WHAT NEEDS TO BE DONE - Below are some records; copy each line in them that contains "Three".

Segment Start: MATERIAL SUPPLIED

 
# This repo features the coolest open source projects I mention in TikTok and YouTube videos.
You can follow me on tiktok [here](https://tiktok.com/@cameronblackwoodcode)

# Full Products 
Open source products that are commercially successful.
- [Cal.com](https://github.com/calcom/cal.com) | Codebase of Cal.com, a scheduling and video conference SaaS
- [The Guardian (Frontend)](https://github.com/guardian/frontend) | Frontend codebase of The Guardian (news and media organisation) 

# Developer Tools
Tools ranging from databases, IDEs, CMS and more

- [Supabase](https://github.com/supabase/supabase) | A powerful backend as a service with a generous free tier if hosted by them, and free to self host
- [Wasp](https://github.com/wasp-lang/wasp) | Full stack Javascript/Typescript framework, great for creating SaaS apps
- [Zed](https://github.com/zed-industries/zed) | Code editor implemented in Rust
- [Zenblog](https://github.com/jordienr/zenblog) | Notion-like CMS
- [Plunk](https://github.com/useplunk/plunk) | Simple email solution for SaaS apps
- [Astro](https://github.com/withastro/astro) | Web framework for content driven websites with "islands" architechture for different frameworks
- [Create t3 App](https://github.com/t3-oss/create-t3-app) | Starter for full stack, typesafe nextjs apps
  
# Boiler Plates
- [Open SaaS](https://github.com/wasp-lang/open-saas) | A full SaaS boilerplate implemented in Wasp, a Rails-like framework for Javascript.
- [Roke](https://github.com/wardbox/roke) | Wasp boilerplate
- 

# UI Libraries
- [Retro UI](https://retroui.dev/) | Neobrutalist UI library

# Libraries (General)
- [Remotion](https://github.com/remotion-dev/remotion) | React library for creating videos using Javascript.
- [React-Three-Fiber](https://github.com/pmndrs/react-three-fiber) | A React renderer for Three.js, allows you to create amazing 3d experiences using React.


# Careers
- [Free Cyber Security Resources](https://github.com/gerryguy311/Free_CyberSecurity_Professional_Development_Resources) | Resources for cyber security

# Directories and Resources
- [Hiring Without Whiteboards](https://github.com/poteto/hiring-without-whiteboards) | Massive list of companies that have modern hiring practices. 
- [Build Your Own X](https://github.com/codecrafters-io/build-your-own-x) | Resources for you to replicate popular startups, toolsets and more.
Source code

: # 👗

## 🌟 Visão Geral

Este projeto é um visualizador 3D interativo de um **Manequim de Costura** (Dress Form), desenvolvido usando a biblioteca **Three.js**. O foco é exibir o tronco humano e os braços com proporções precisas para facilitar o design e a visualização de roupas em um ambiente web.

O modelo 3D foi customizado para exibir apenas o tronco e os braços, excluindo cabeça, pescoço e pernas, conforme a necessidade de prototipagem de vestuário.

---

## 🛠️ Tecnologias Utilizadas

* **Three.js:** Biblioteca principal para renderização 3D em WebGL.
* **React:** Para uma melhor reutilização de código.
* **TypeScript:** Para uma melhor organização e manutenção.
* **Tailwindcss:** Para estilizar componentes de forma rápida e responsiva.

Segment End: MATERIAL SUPPLIED

RESPONSE AREA -
- [React-Three-Fiber](https://github.com/pmndrs/react-three-fiber) | A React renderer for Three.js, allows you to create amazing 3d experiences using React.
Este projeto é um visualizador 3D interativo de um **Manequim de Costura** (Dress Form), desenvolvido usando a biblioteca **Three.js**. O foco é exibir o tronco humano e os braços com proporções precisas para facilitar o design e a visualização de roupas em um ambiente web.
* **Three.js:** Biblioteca principal para renderização 3D em WebGL.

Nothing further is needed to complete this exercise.